Figure 6.

Z-appendage can participate in multiple chemical interactions and thus can contribute to AS and GP pathogenesis.A, the Z-appendage is an 8-residue extension of the α3 chain replacing the C-terminal histidine residue of the native structure. It is located at the apex of α3NC1 monomer, in juxtaposition with E_A and E_B hypoepitope loops (left). The appendage is flexible and can assume multiple conformations as predicted by molecular dynamics (MD) simulations (left). Z-appendage features a cysteine residue with free sulfhydryl group (middle). This group can participate in multiple reactions resulting in posttranslational modifications (PTMs), complexes with metal ions or small molecule drugs, and disulfide bonds with proteins (right) (49, 50). B, the appendage has been predicted to assume multiple configurations (left); not shown is the Z-appendage of the opposing α345 trimer. Because of its relatively short length, the expected impact of Z-appendage is on the structure and/or function of a specific area within the α345 hexamer including the E_A and E_B hypoepitopes and the crevice between them called the loop-crevice-loop (LCL) site.

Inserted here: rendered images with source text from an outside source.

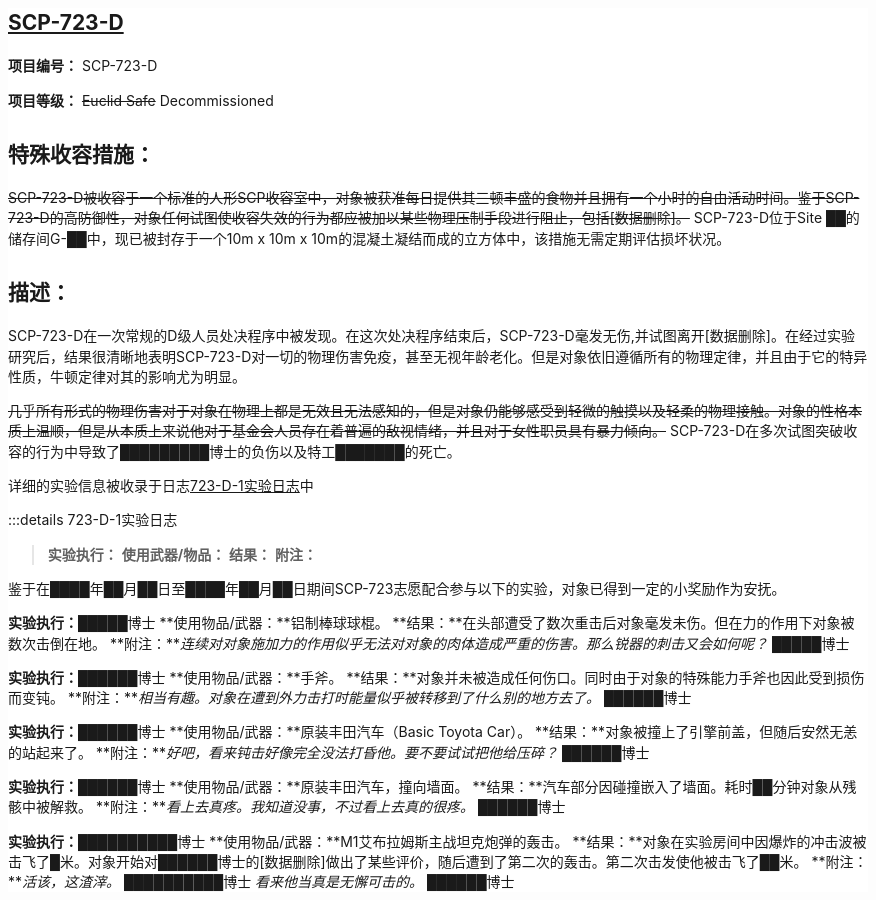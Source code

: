 ## [SCP-723-D](https://scp-wiki-cn.wikidot.com/decomm:scp-723-d)

**项目编号：** SCP-723-D

**项目等级：** ~~Euclid Safe~~ Decommissioned

## **特殊收容措施：**

~~SCP-723-D被收容于一个标准的人形SCP收容室中，对象被获准每日提供其三顿丰盛的食物并且拥有一个小时的自由活动时间。鉴于SCP-723-D的高防御性，对象任何试图使收容失效的行为都应被加以某些物理压制手段进行阻止，包括[数据删除]。~~ SCP-723-D位于Site ██的储存间G-██中，现已被封存于一个10m x 10m x 10m的混凝土凝结而成的立方体中，该措施无需定期评估损坏状况。

## **描述：**

SCP-723-D在一次常规的D级人员处决程序中被发现。在这次处决程序结束后，SCP-723-D毫发无伤,并试图离开[数据删除]。在经过实验研究后，结果很清晰地表明SCP-723-D对一切的物理伤害免疫，甚至无视年龄老化。但是对象依旧遵循所有的物理定律，并且由于它的特异性质，牛顿定律对其的影响尤为明显。

~~几乎所有形式的物理伤害对于对象在物理上都是无效且无法感知的，但是对象仍能够感受到轻微的触摸以及轻柔的物理接触。对象的性格本质上温顺，但是从本质上来说他对于基金会人员存在着普遍的敌视情绪，并且对于女性职员具有暴力倾向。~~ SCP-723-D在多次试图突破收容的行为中导致了█████████博士的负伤以及特工███████的死亡。

详细的实验信息被收录于日志[723-D-1实验日志](https://scp-wiki-cn.wikidot.com/decomm:723-d-1-testing-log)中

:::details 723-D-1实验日志

> **实验执行：**
> **使用武器/物品：**
> **结果：**
> **附注：**

鉴于在████年██月██日至████年██月██日期间SCP-723志愿配合参与以下的实验，对象已得到一定的小奖励作为安抚。

**实验执行：**█████博士
**使用物品/武器：**铝制棒球球棍。
**结果：**在头部遭受了数次重击后对象毫发未伤。但在力的作用下对象被数次击倒在地。
**附注：***连续对对象施加力的作用似乎无法对对象的肉体造成严重的伤害。那么锐器的刺击又会如何呢？* █████博士

**实验执行：**██████博士
**使用物品/武器：**手斧。
**结果：**对象并未被造成任何伤口。同时由于对象的特殊能力手斧也因此受到损伤而变钝。
**附注：***相当有趣。对象在遭到外力击打时能量似乎被转移到了什么别的地方去了。* ██████博士

**实验执行：**██████博士
**使用物品/武器：**原装丰田汽车（Basic Toyota Car）。
**结果：**对象被撞上了引擎前盖，但随后安然无恙的站起来了。
**附注：***好吧，看来钝击好像完全没法打昏他。要不要试试把他给压碎？* ██████博士

**实验执行：**██████博士
**使用物品/武器：**原装丰田汽车，撞向墙面。
**结果：**汽车部分因碰撞嵌入了墙面。耗时██分钟对象从残骸中被解救。
**附注：***看上去真疼。我知道没事，不过看上去真的很疼。* ██████博士

**实验执行：**██████████博士
**使用物品/武器：**M1艾布拉姆斯主战坦克炮弹的轰击。
**结果：**对象在实验房间中因爆炸的冲击波被击飞了█米。对象开始对██████博士的[数据删除]做出了某些评价，随后遭到了第二次的轰击。第二次击发使他被击飞了██米。
**附注：***活该，这渣滓。* ██████████博士
*看来他当真是无懈可击的。* ██████博士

In the pathogenesis of Alport syndrome, Z-appendage can block the RGD integrin binding site (60) or phosphorylation site (61) located in the adjacent triple helical domain, interfere with the E_A and E_B hypoepitope loops, and attract toxic small molecules and metals to the crevice (inset). C, in Goodpasture’s (GP) disease, Z-appendage can sensitized α345 hexamer, a GP autoantigen, to different second-hit triggers of GP autoantibody production such as environmental toxins or endogenous pathogenic factors, e.g., inflammatory response to bacterial infections, glycoxidative stress in diabetes, etc.